Food and Beverage Industry in India & Abroad
Overview, market size, growth trends, news resources
When Matt, George, and Gary, stars of the TV reality show “MasterChef Australia,” came to Mumbai, they were mobbed, much to their surprise. But they knew they could not have been mistaken for Ponting, Bret Lee, and Warne. The crowd was there because the trio and their show were red hot in curry land. Indians love food and those who make it.
A famous foodie once said that the only thing that he loved better than talking about food is eating. Here, we just have to take the second choice. So let’s chew on facts and figures from the world of food and drink.
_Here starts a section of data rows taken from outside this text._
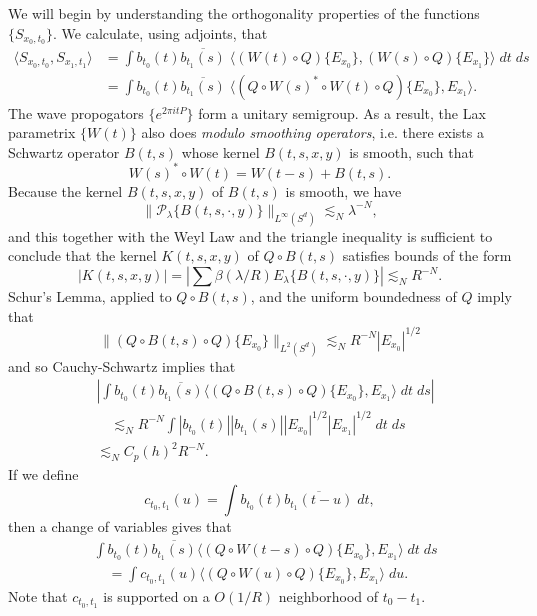 We will begin by understanding the orthogonality properties of the functions $\{ {S\!}_{x_0,t_0} \}$. We calculate, using adjoints, that
%
\begin{align*}
    \langle {S\!}_{x_0,t_0}, {S\!}_{x_1,t_1} \rangle &= \int b_{t_0}(t) \overline{b_{t_1}(s)}\; \Big\langle (W(t) \circ Q) \{ E_{x_0} \}, (W(s) \circ Q) \{ E_{x_1} \} \Big\rangle\; dt\; ds\\
    &= \int b_{t_0}(t) \overline{b_{t_1}(s)}\; \Big\langle (Q \circ W(s)^* \circ W(t) \circ Q) \{ E_{x_0} \}, E_{x_1} \Big\rangle.
\end{align*}
%
The wave propogators $\{ e^{2 \pi i t P} \}$ form a unitary semigroup. As a result, the Lax parametrix $\{ W(t) \}$ also does  \emph{modulo smoothing operators}, i.e. there exists a Schwartz operator $B(t,s)$ whose kernel $B(t,s,x,y)$ is smooth, such that
%
\[ W(s)^* \circ W(t) = W(t - s) + B(t,s). \]
%
Because the kernel $B(t,s,x,y)$ of $B(t,s)$ is smooth, we have
%
\[ \| \mathcal{P}_\lambda \{ B(t,s,\cdot,y) \} \|_{L^\infty(S^d)} \lesssim_N \lambda^{-N}, \]
%
and this together with the Weyl Law and the triangle inequality is sufficient to conclude that the kernel $K(t,s,x,y)$ of $Q \circ B(t,s)$ satisfies bounds of the form
%
\[ |K(t,s,x,y)| = \left| \sum \beta(\lambda / R) E_\lambda \{ B(t,s,\cdot,y) \} \right| \lesssim_N R^{-N}. \]
%
Schur's Lemma, applied to $Q \circ B(t,s)$, and the uniform boundedness of $Q$ imply that
%
\[ \| (Q \circ B(t,s) \circ Q) \{ E_{x_0} \} \|_{L^2(S^d)} \lesssim_N R^{-N} |E_{x_0}|^{1/2} \]
%
and so Cauchy-Schwartz implies that
%
\begin{align*}
    &\left| \int b_{t_0}(t) \overline{b_{t_1}(s)} \langle (Q \circ B(t,s) \circ Q) \{ E_{x_0} \}, E_{x_1} \rangle\; dt\; ds \right|\\
    &\quad \lesssim_N R^{-N} \int |b_{t_0}(t)| |b_{t_1}(s)| |E_{x_0}|^{1/2} |E_{x_1}|^{1/2}\; dt\; ds\\
    &\lesssim_N C_p(h)^2 R^{-N}.
\end{align*}
%
If we define
%
\[ c_{t_0,t_1}(u) = \int b_{t_0}(t) \overline{b_{t_1}(t - u)}\; dt, \]
%
then a change of variables gives that
%
\begin{align*}
    &\int b_{t_0}(t) \overline{b_{t_1}(s)} \langle (Q \circ W(t-s) \circ Q) \{ E_{x_0} \}, E_{x_1} \rangle\; dt\; ds\\
    &\quad = \int c_{t_0,t_1}(u) \Big\langle (Q \circ W(u) \circ Q) \{ E_{x_0} \}, E_{x_1} \Big\rangle\; du.
\end{align*}
Note that $c_{t_0,t_1}$ is supported on a $O(1/R)$ neighborhood of $t_0 - t_1$.

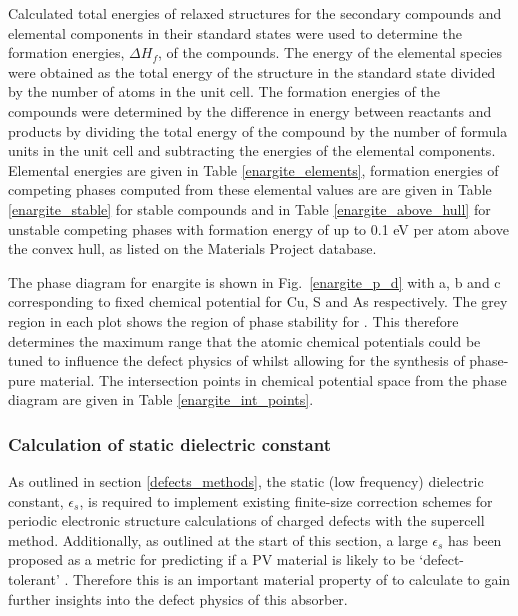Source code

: \documentclass[11pt, twoside]{report}
\begin{document}
Calculated total energies of relaxed structures for the secondary compounds and elemental components in their standard states were used to determine the formation energies, $\Delta H_f$, of the compounds.
The energy of the elemental species were obtained as the total energy of the structure in the standard state divided by the number of atoms in the unit cell. The formation energies of the compounds were determined by the difference in energy between reactants and products by dividing the total energy of the compound by the number of formula units in the unit cell and subtracting the energies of the elemental components.
Elemental energies are given in Table \ref{enargite_elements}, formation energies of competing phases computed from these elemental values are are given in Table \ref{enargite_stable} for stable compounds and in Table \ref{enargite_above_hull} for unstable competing phases with formation energy of up to 0.1 eV per atom above the convex hull, as listed on the Materials Project database.

The phase diagram for enargite is shown in Fig.~\ref{enargite_p_d} with a, b and c corresponding to fixed chemical potential for Cu, S and As respectively. The grey region in each plot shows the region of phase stability for {\enargite}. This therefore determines the maximum range that the atomic chemical potentials could be tuned to influence the defect physics of {\enargite} whilst allowing for the synthesis of phase-pure material. The intersection points in chemical potential space from the {\enargite} phase diagram are given in Table \ref{enargite_int_points}.



\subsubsection{Calculation of static dielectric constant}

As outlined in section \ref{defects_methods}, the static (low frequency) dielectric constant, $\epsilon_s$, is required to implement existing finite-size correction schemes for periodic electronic structure calculations of charged defects with the supercell method. Additionally, as outlined at the start of this section, a large $\epsilon_s$ has been proposed as a metric for predicting if a PV material is likely to be `defect-tolerant' \cite{MIT_defect_tolerance}. Therefore this is an important material property of {\enargite} to calculate to gain further insights into the defect physics of this absorber.
\end{document}
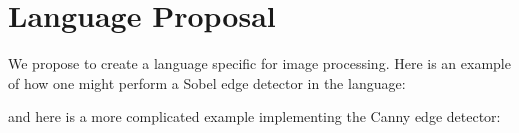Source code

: \section{Language Proposal}


We propose to create a language specific for image processing.
Here is an example of how one might perform a Sobel edge detector
in the \sys{} language:

and here is a more complicated example implementing the Canny edge detector:
%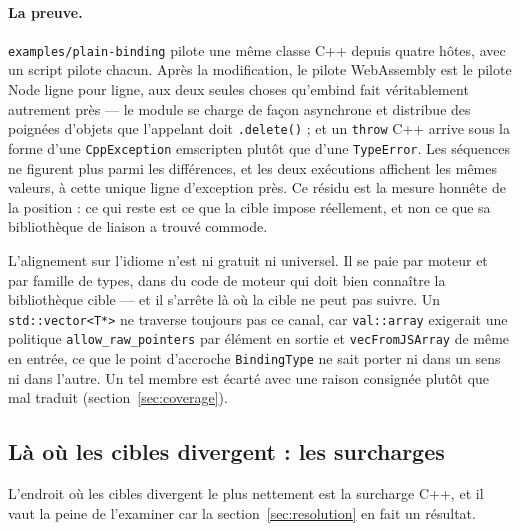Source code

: \documentclass[11pt,a4paper]{article}
\newcommand{\code}[1]{\texttt{\small #1}}
\begin{document}
\paragraph{La preuve.} \code{examples/plain-binding} pilote une même classe C++
depuis quatre hôtes, avec un script pilote chacun. Après la modification, le
pilote WebAssembly est le pilote Node ligne pour ligne, aux deux seules choses
qu'embind fait véritablement autrement près --- le module se charge de façon
asynchrone et distribue des poignées d'objets que l'appelant doit
\code{.delete()} ; et un \code{throw} C++ arrive sous la forme d'une
\code{CppException} emscripten plutôt que d'une \code{TypeError}. Les séquences
ne figurent plus parmi les différences, et les deux exécutions affichent les
mêmes valeurs, à cette unique ligne d'exception près. Ce résidu est la mesure
honnête de la position : ce qui reste est ce que la cible impose réellement, et
non ce que sa bibliothèque de liaison a trouvé commode.

L'alignement sur l'idiome n'est ni gratuit ni universel. Il se paie par moteur
et par famille de types, dans du code de moteur qui doit bien connaître la
bibliothèque cible --- et il s'arrête là où la cible ne peut pas suivre. Un
\code{std::vector<T*>} ne traverse toujours pas ce canal, car \code{val::array}
exigerait une politique \code{allow\_raw\_pointers} par élément en sortie et
\code{vecFromJSArray} de même en entrée, ce que le point d'accroche
\code{BindingType} ne sait porter ni dans un sens ni dans l'autre. Un tel membre
est écarté avec une raison consignée plutôt que mal traduit
(section~\ref{sec:coverage}).

\subsection{Là où les cibles divergent : les surcharges}
\label{sec:overloads}

L'endroit où les cibles divergent le plus nettement est la surcharge C++, et il
vaut la peine de l'examiner car la section~\ref{sec:resolution} en fait un
résultat.
\end{document}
The larger picture, first. The global food and beverages industry is made up of many segments, including groceries, oils and fats, food additives, functional foods and beverages, packaged foods, health and natural foods, canned food, baked food, baby food, animal food, soft drinks, alcoholic drinks, energy drinks, and packaging.
The industry is driven by consumer demand for more nutritious food and better packaging, which also spurs technology advances in the field. Today, pasteurisation, high-pressure processing, UV treatment, and nanotechnology are influencing the industry. A concern for the environment has led to the use of more recycled material for packaging.
The growth of the food and beverages industry is propelled mainly by developing countries such as India, China, and Brazil, as the economies of these nations improve and more people are lifted into the middle class.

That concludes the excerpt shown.